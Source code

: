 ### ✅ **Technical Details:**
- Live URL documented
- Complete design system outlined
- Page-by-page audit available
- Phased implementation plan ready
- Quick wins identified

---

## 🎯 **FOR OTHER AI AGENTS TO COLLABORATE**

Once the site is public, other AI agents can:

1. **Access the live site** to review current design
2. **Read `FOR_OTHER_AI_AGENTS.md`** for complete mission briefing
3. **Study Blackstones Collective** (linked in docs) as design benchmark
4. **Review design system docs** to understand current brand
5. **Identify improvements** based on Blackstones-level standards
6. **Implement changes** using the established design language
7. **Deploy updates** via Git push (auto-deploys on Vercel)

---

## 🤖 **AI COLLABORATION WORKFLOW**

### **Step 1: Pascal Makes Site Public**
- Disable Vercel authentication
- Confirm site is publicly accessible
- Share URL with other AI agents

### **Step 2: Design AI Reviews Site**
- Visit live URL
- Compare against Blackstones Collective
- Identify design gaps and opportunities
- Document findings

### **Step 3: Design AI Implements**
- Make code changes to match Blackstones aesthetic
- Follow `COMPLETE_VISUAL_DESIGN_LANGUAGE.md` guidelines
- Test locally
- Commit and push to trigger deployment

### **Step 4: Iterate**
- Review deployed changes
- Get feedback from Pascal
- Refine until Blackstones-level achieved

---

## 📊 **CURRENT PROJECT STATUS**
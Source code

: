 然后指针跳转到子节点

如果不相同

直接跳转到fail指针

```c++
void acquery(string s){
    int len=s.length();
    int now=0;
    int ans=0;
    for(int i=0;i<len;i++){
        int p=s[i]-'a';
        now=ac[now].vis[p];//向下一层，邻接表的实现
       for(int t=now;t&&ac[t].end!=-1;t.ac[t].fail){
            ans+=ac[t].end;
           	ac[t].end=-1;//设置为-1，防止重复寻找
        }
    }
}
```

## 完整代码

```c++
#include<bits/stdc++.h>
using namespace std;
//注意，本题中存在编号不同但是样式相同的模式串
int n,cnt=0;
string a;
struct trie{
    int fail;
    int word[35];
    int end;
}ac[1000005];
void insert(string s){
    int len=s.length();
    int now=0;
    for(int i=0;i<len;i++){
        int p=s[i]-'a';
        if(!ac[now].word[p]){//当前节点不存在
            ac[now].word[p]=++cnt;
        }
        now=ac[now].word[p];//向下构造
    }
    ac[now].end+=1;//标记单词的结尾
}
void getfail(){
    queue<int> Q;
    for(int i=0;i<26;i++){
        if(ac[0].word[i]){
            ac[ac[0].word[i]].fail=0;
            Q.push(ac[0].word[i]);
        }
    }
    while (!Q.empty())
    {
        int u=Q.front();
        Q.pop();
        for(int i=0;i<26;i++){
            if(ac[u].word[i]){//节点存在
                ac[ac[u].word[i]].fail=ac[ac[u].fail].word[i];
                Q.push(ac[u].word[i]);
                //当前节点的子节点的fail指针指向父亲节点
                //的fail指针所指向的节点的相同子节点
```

# # #

Copy out the whole listing exactly.

Source code

: ### ✅ **Technical Details:**
- Live URL documented
- Complete design system outlined
- Page-by-page audit available
- Phased implementation plan ready
- Quick wins identified

---

## 🎯 **FOR OTHER AI AGENTS TO COLLABORATE**

Once the site is public, other AI agents can:

1. **Access the live site** to review current design
2. **Read `FOR_OTHER_AI_AGENTS.md`** for complete mission briefing
3. **Study Blackstones Collective** (linked in docs) as design benchmark
4. **Review design system docs** to understand current brand
5. **Identify improvements** based on Blackstones-level standards
6. **Implement changes** using the established design language
7. **Deploy updates** via Git push (auto-deploys on Vercel)

---

## 🤖 **AI COLLABORATION WORKFLOW**

### **Step 1: Pascal Makes Site Public**
- Disable Vercel authentication
- Confirm site is publicly accessible
- Share URL with other AI agents

### **Step 2: Design AI Reviews Site**
- Visit live URL
- Compare against Blackstones Collective
- Identify design gaps and opportunities
- Document findings

### **Step 3: Design AI Implements**
- Make code changes to match Blackstones aesthetic
- Follow `COMPLETE_VISUAL_DESIGN_LANGUAGE.md` guidelines
- Test locally
- Commit and push to trigger deployment

### **Step 4: Iterate**
- Review deployed changes
- Get feedback from Pascal
- Refine until Blackstones-level achieved

---

## 📊 **CURRENT PROJECT STATUS**
Source code

: 然后指针跳转到子节点

如果不相同

直接跳转到fail指针

```c++
void acquery(string s){
    int len=s.length();
    int now=0;
    int ans=0;
    for(int i=0;i<len;i++){
        int p=s[i]-'a';
        now=ac[now].vis[p];//向下一层，邻接表的实现
       for(int t=now;t&&ac[t].end!=-1;t.ac[t].fail){
            ans+=ac[t].end;
           	ac[t].end=-1;//设置为-1，防止重复寻找
        }
    }
}
```

## 完整代码

```c++
#include<bits/stdc++.h>
using namespace std;
//注意，本题中存在编号不同但是样式相同的模式串
int n,cnt=0;
string a;
struct trie{
    int fail;
    int word[35];
    int end;
}ac[1000005];
void insert(string s){
    int len=s.length();
    int now=0;
    for(int i=0;i<len;i++){
        int p=s[i]-'a';
        if(!ac[now].word[p]){//当前节点不存在
            ac[now].word[p]=++cnt;
        }
        now=ac[now].word[p];//向下构造
    }
    ac[now].end+=1;//标记单词的结尾
}
void getfail(){
    queue<int> Q;
    for(int i=0;i<26;i++){
        if(ac[0].word[i]){
            ac[ac[0].word[i]].fail=0;
            Q.push(ac[0].word[i]);
        }
    }
    while (!Q.empty())
    {
        int u=Q.front();
        Q.pop();
        for(int i=0;i<26;i++){
            if(ac[u].word[i]){//节点存在
                ac[ac[u].word[i]].fail=ac[ac[u].fail].word[i];
                Q.push(ac[u].word[i]);
                //当前节点的子节点的fail指针指向父亲节点
                //的fail指针所指向的节点的相同子节点
```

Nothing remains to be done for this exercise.